■ Exercise details ■
For the material below, return exactly the lines starting at the one holding "esplorare l'intero insieme" and ending at the one holding "per stabilire quale", counting both as part of the range.

■ Available data ■

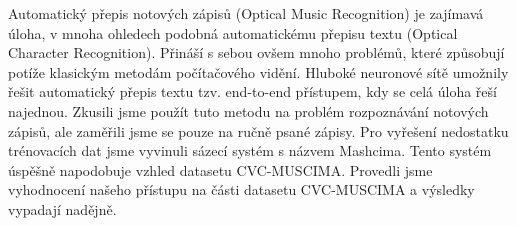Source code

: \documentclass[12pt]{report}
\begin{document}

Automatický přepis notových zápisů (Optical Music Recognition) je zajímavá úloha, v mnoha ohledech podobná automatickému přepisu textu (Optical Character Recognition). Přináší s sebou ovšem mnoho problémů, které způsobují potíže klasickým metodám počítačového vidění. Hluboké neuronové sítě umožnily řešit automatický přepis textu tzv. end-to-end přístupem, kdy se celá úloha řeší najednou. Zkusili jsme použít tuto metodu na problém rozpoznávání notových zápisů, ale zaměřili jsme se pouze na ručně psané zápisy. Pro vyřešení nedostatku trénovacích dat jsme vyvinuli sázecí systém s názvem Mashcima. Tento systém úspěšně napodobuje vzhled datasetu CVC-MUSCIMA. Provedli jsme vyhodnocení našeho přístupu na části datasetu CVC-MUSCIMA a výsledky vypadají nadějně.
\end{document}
---
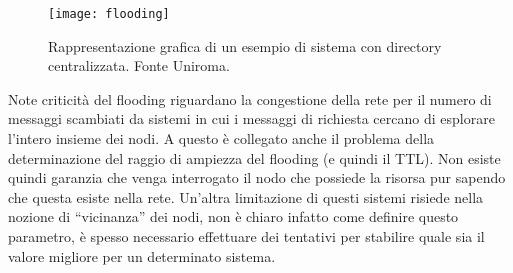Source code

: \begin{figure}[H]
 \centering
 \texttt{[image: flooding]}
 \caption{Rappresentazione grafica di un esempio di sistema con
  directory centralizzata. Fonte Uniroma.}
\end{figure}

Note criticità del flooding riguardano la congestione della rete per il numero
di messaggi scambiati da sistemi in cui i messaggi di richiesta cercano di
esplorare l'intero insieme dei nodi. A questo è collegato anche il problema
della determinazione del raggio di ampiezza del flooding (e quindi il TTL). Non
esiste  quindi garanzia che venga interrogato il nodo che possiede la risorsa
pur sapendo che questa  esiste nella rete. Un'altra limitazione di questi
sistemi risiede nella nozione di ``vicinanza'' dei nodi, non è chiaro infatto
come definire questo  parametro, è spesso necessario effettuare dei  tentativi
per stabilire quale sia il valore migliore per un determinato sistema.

■ Response for this exercise ■
esplorare l'intero insieme dei nodi. A questo è collegato anche il problema
della determinazione del raggio di ampiezza del flooding (e quindi il TTL). Non
esiste  quindi garanzia che venga interrogato il nodo che possiede la risorsa
pur sapendo che questa  esiste nella rete. Un'altra limitazione di questi
sistemi risiede nella nozione di ``vicinanza'' dei nodi, non è chiaro infatto
come definire questo  parametro, è spesso necessario effettuare dei  tentativi
per stabilire quale sia il valore migliore per un determinato sistema.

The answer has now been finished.